Parameter | Default | Description |
---|---|---|
-s | seq.txt | Filename with extension for the sequence. |
-o | out.pdb | Filename without extension for the resulting pdb file. |
-m | if None | An internal json file is used |
-e | False | Write all explicit bonds. It can be useful for nonstandard residues. |
-r | True | Remove duplicate bonds. Bond a --> b is equivalent to b --> a. |
You can get more control over the geometry generation by importing Project RACCOON in a notebook environment and calling the generate_file() function. The trr parameter represents a minimal threshold between two atoms/beads when applying the self-avoiding random walk geometry generation. For longer chains, it is recommended to lower this value to speed up the geometry calculation. Alternatively, the cartesian shift between two monomeric units can be adjusted by setting upper and lower bounds for the random shift. E.g., if you want to produce an elongated chain along the z-direction set shift_cartesian to [-1, 1, -1, 1, -1, 0, 2]. Lastly, setting the damping_factor to lower values can decrease the distances between monomers for long chains.
rc.generate_file(monomers, seq, False, "out.pdb", trr=1, shift_cartesian=[-1, 1, -1, 1, -1, 1, 1], damping_factor=0.5)
The successful creation of the PDB file can then be checked. The Check PDB file option is selected for this purpose. If the PDB file appears in tabular form in the terminal, it is correct and will be read correctly by all standard programs. Individual atoms or beads may be arranged too close to each other. In the worst case, this can lead to problems with energy minimization or simulations. To check that no two atoms or beads are too close to each other, the Check Minimal Distance option can be selected. The output contains the smallest distance between two atoms or beads.
The software was developed specifically for the telechelic polymer peptide conjugates, according to Otter et al., 2018. An example is the peptide sequence FHFHFXG-PEO(N)-GXFHFHF (with X: 6-aminohexanoic acid).
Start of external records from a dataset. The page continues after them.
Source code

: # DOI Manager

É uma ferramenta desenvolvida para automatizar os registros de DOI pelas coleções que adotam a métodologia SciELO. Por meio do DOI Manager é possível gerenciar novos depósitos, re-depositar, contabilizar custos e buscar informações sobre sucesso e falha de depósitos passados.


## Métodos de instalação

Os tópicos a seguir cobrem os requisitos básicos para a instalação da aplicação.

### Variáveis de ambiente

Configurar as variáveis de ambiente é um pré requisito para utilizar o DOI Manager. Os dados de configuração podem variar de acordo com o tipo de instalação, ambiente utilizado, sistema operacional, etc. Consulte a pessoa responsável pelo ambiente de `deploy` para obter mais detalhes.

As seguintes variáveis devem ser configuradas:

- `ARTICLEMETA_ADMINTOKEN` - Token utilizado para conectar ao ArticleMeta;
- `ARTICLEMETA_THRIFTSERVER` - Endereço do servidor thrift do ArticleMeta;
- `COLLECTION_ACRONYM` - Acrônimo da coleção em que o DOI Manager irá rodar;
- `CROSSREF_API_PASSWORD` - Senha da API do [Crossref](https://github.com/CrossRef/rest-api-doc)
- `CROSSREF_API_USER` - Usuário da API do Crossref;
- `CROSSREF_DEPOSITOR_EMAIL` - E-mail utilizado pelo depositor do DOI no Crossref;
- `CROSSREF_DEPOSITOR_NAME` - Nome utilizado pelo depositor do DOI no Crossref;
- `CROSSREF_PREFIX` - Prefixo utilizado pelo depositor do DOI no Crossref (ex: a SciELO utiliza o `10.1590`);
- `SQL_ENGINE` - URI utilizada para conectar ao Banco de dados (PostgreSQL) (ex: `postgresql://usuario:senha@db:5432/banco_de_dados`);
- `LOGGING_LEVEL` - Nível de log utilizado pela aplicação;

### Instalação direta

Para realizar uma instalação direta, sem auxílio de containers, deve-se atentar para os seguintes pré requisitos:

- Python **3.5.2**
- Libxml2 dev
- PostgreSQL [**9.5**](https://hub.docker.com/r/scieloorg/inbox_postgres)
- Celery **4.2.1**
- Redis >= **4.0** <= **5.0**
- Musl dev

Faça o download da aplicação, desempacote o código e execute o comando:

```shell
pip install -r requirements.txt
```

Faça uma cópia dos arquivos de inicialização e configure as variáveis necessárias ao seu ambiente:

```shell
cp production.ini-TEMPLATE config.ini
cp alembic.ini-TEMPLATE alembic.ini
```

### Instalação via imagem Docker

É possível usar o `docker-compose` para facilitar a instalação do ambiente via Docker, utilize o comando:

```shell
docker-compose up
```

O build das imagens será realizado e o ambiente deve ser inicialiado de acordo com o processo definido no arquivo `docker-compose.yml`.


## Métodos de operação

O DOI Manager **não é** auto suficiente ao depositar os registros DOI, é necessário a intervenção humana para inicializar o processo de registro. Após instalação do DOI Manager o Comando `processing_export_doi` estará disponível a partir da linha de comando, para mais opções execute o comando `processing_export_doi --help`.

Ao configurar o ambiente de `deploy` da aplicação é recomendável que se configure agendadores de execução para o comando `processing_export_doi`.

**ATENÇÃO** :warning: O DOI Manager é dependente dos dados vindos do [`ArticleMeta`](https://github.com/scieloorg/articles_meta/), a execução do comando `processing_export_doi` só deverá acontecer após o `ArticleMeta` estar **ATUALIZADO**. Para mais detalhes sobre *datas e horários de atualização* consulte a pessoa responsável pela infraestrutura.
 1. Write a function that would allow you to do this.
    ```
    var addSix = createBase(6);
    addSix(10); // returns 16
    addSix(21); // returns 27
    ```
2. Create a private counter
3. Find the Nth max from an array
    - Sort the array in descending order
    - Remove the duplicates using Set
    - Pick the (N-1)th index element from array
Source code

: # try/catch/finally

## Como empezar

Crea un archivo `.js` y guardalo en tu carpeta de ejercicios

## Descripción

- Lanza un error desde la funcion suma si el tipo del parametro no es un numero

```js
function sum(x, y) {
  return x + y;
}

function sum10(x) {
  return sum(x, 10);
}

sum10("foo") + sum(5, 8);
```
A corresponding seq.txt file can be found in the examples folder. A graphical representation of the PDB file FHFHFXG_PEO_XGFHFHF.pdb (also in the examples folder) is shown in the image below.
Please consider that the geometry shown here is not necessarily the geometry you will create when running this example. The geometry generation is partly random, yielding different structures with every run.
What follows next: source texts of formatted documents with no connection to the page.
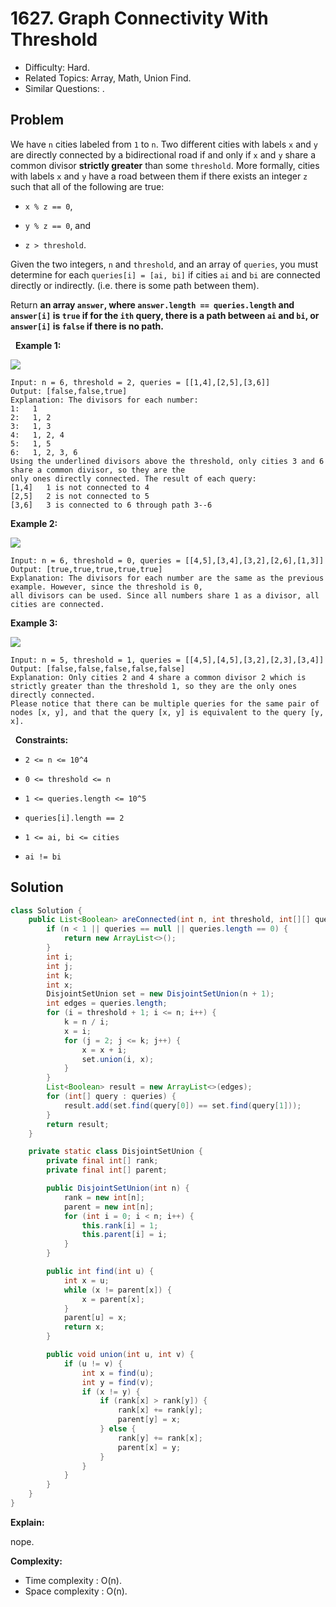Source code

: # 1627. Graph Connectivity With Threshold

- Difficulty: Hard.
- Related Topics: Array, Math, Union Find.
- Similar Questions: .

## Problem

We have ```n``` cities labeled from ```1``` to ```n```. Two different cities with labels ```x``` and ```y``` are directly connected by a bidirectional road if and only if ```x``` and ```y``` share a common divisor **strictly greater** than some ```threshold```. More formally, cities with labels ```x``` and ```y``` have a road between them if there exists an integer ```z``` such that all of the following are true:


	
- ```x % z == 0```,
	
- ```y % z == 0```, and
	
- ```z > threshold```.


Given the two integers, ```n``` and ```threshold```, and an array of ```queries```, you must determine for each ```queries[i] = [ai, bi]``` if cities ```ai``` and ```bi``` are connected directly or indirectly. (i.e. there is some path between them).

Return **an array **```answer```**, where **```answer.length == queries.length```** and **```answer[i]```** is **```true```** if for the **```ith```** query, there is a path between **```ai```** and **```bi```**, or **```answer[i]```** is **```false```** if there is no path.**

 
**Example 1:**

![](https://assets.leetcode.com/uploads/2020/10/09/ex1.jpg)

```
Input: n = 6, threshold = 2, queries = [[1,4],[2,5],[3,6]]
Output: [false,false,true]
Explanation: The divisors for each number:
1:   1
2:   1, 2
3:   1, 3
4:   1, 2, 4
5:   1, 5
6:   1, 2, 3, 6
Using the underlined divisors above the threshold, only cities 3 and 6 share a common divisor, so they are the
only ones directly connected. The result of each query:
[1,4]   1 is not connected to 4
[2,5]   2 is not connected to 5
[3,6]   3 is connected to 6 through path 3--6
```

**Example 2:**

![](https://assets.leetcode.com/uploads/2020/10/10/tmp.jpg)

```
Input: n = 6, threshold = 0, queries = [[4,5],[3,4],[3,2],[2,6],[1,3]]
Output: [true,true,true,true,true]
Explanation: The divisors for each number are the same as the previous example. However, since the threshold is 0,
all divisors can be used. Since all numbers share 1 as a divisor, all cities are connected.
```

**Example 3:**

![](https://assets.leetcode.com/uploads/2020/10/17/ex3.jpg)

```
Input: n = 5, threshold = 1, queries = [[4,5],[4,5],[3,2],[2,3],[3,4]]
Output: [false,false,false,false,false]
Explanation: Only cities 2 and 4 share a common divisor 2 which is strictly greater than the threshold 1, so they are the only ones directly connected.
Please notice that there can be multiple queries for the same pair of nodes [x, y], and that the query [x, y] is equivalent to the query [y, x].
```

 
**Constraints:**


	
- ```2 <= n <= 10^4```
	
- ```0 <= threshold <= n```
	
- ```1 <= queries.length <= 10^5```
	
- ```queries[i].length == 2```
	
- ```1 <= ai, bi <= cities```
	
- ```ai != bi```



## Solution

```java
class Solution {
    public List<Boolean> areConnected(int n, int threshold, int[][] queries) {
        if (n < 1 || queries == null || queries.length == 0) {
            return new ArrayList<>();
        }
        int i;
        int j;
        int k;
        int x;
        DisjointSetUnion set = new DisjointSetUnion(n + 1);
        int edges = queries.length;
        for (i = threshold + 1; i <= n; i++) {
            k = n / i;
            x = i;
            for (j = 2; j <= k; j++) {
                x = x + i;
                set.union(i, x);
            }
        }
        List<Boolean> result = new ArrayList<>(edges);
        for (int[] query : queries) {
            result.add(set.find(query[0]) == set.find(query[1]));
        }
        return result;
    }

    private static class DisjointSetUnion {
        private final int[] rank;
        private final int[] parent;

        public DisjointSetUnion(int n) {
            rank = new int[n];
            parent = new int[n];
            for (int i = 0; i < n; i++) {
                this.rank[i] = 1;
                this.parent[i] = i;
            }
        }

        public int find(int u) {
            int x = u;
            while (x != parent[x]) {
                x = parent[x];
            }
            parent[u] = x;
            return x;
        }

        public void union(int u, int v) {
            if (u != v) {
                int x = find(u);
                int y = find(v);
                if (x != y) {
                    if (rank[x] > rank[y]) {
                        rank[x] += rank[y];
                        parent[y] = x;
                    } else {
                        rank[y] += rank[x];
                        parent[x] = y;
                    }
                }
            }
        }
    }
}
```

**Explain:**

nope.

**Complexity:**

* Time complexity : O(n).
* Space complexity : O(n).

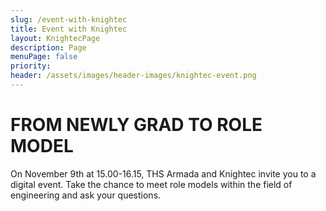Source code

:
 ```yaml
---
slug: /event-with-knightec
title: Event with Knightec
layout: KnightecPage
description: Page
menuPage: false
priority:
header: /assets/images/header-images/knightec-event.png
---
```

# FROM NEWLY GRAD TO ROLE MODEL

On November 9th at 15.00-16.15, THS Armada and Knightec invite you to a digital event. Take the chance to meet role models within the field of engineering and ask your questions.





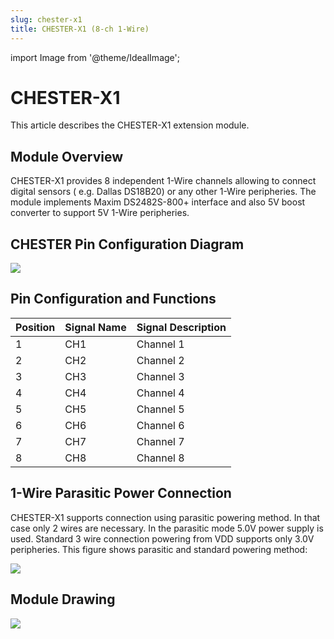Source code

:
 ```yaml
---
slug: chester-x1
title: CHESTER-X1 (8-ch 1-Wire)
---
```

import Image from '@theme/IdealImage';

# CHESTER-X1

This article describes the CHESTER-X1 extension module.

## Module Overview

CHESTER-X1 provides 8 independent 1-Wire channels allowing to connect digital  sensors ( e.g. Dallas DS18B20) or any other 1-Wire peripheries. The module implements Maxim DS2482S-800+ interface and also 5V boost converter to support 5V 1-Wire peripheries.

## CHESTER Pin Configuration Diagram

![](tb-chester-x1.png)

## Pin Configuration and Functions

| Position | Signal Name | Signal Description |
| -------- | ----------- | ------------------ |
| 1        | CH1         | Channel 1          |
| 2        | CH2         | Channel 2          |
| 3        | CH3         | Channel 3          |
| 4        | CH4         | Channel 4          |
| 5        | CH5         | Channel 5          |
| 6        | CH6         | Channel 6          |
| 7        | CH7         | Channel 7          |
| 8        | CH8         | Channel 8          |

## 1-Wire Parasitic Power Connection

CHESTER-X1 supports connection using parasitic powering method. In that case only 2 wires are necessary. In the parasitic mode 5.0V power supply is used. Standard 3 wire connection powering from VDD supports only 3.0V peripheries. This figure shows parasitic and standard powering method:

![](sc-chester-x1.png)

## Module Drawing

![](pc-chester-x1.png)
After a brief energy minimization (performed with e.g. GROMACS and the OPLS force field), the physically meaningful structure is obtained. The PDB file created with Project RACCOON is an excellent starting point for such molecular dynamics simulations. It is important to recognize here that different building blocks with atomistic and united atom resolution have been combined with each other.
Over 90% of the code presented here is covered by unit tests. These can be run with the following command:
python -m unittest -v
If the resulting output creates no errors and prints OK
, the software was correctly installed, and all features can be used. We are continuously working on improving the code coverage of the unit tests. Feel free to contribute by contacting the authors or forking the project.
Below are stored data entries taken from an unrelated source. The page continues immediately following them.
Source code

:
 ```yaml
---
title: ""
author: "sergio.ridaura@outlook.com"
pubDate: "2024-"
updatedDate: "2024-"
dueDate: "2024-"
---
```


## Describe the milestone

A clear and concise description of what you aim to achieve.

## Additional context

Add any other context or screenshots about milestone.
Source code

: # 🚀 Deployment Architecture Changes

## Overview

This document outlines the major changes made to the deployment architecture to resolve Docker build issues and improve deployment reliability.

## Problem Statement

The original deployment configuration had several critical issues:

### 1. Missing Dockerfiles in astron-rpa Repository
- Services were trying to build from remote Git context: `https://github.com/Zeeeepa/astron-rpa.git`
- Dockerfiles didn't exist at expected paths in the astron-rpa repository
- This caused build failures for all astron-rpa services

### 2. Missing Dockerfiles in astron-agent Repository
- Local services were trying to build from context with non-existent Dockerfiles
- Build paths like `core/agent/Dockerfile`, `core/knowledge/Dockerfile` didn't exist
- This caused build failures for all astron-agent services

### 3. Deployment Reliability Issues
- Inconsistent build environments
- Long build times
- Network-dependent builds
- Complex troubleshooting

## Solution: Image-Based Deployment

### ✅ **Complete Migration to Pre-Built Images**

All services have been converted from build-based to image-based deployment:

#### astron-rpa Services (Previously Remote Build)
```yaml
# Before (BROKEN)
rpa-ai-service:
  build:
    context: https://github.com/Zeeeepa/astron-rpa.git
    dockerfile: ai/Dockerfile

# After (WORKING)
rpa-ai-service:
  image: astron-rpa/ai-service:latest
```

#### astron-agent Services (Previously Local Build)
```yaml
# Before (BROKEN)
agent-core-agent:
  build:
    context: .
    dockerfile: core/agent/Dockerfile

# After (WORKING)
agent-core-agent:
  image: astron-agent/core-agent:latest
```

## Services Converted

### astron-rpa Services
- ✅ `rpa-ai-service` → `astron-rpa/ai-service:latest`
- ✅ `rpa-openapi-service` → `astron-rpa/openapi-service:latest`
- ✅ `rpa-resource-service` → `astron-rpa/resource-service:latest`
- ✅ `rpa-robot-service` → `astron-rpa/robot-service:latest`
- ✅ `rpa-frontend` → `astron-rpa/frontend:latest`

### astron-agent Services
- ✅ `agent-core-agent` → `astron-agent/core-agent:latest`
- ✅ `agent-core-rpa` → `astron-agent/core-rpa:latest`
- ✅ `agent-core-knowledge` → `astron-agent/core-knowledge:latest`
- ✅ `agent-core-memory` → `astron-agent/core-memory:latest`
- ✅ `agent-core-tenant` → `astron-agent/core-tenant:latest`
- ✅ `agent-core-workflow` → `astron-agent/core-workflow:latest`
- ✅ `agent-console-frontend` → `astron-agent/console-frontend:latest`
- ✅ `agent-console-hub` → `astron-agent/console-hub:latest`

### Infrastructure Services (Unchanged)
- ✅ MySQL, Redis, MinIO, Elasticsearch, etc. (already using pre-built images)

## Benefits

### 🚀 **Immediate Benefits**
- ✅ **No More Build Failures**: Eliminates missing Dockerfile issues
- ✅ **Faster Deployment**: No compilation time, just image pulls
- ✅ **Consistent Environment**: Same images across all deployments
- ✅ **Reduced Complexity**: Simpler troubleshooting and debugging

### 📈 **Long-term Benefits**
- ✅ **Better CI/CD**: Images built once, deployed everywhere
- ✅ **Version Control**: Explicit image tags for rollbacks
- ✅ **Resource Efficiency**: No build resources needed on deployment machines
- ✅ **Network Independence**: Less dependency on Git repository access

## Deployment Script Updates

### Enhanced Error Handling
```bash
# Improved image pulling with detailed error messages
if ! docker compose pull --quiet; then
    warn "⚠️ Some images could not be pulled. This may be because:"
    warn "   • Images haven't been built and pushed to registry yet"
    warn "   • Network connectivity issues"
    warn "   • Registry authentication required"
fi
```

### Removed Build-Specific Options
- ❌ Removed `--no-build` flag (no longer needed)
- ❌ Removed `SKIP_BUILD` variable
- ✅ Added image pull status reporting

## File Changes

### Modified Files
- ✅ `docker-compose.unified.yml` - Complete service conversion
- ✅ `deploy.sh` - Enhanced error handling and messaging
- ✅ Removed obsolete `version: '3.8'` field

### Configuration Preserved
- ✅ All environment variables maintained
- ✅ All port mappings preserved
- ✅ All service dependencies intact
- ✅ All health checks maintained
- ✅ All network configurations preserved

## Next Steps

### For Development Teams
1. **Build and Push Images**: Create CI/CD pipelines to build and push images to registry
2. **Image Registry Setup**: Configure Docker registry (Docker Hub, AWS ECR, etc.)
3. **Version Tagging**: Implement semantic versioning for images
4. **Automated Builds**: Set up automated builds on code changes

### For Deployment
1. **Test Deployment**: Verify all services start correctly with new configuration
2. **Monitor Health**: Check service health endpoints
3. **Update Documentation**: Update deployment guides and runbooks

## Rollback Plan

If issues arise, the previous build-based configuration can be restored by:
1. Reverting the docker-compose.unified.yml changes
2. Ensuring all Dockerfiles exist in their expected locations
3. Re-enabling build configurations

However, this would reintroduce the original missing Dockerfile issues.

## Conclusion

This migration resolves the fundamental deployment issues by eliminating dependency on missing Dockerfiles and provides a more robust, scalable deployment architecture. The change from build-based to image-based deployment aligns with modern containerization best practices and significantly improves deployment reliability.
To ensure seamless integration with GROMACS, we prepared a GROMACS testing script, which can be found as gmx/automated_testing.sh
. This script creates a polypeptide test structure and runs the gmx pdb2gmx
, gmx grompp
, and gmx mdrun
commands to ensure that the created pdb files can be read by GROMACS. By also running an energy minimization, we guarantee the creation of geometries that do not lead to infinite forces. The folder contains the necessary GROMACS input files and the FHFHF test sequence as a text file.
[!WARNING]
- The generated output is only a starting structure for molecular dynamics simulations.
- Users must ensure atom/bead naming consistency for matching force field data.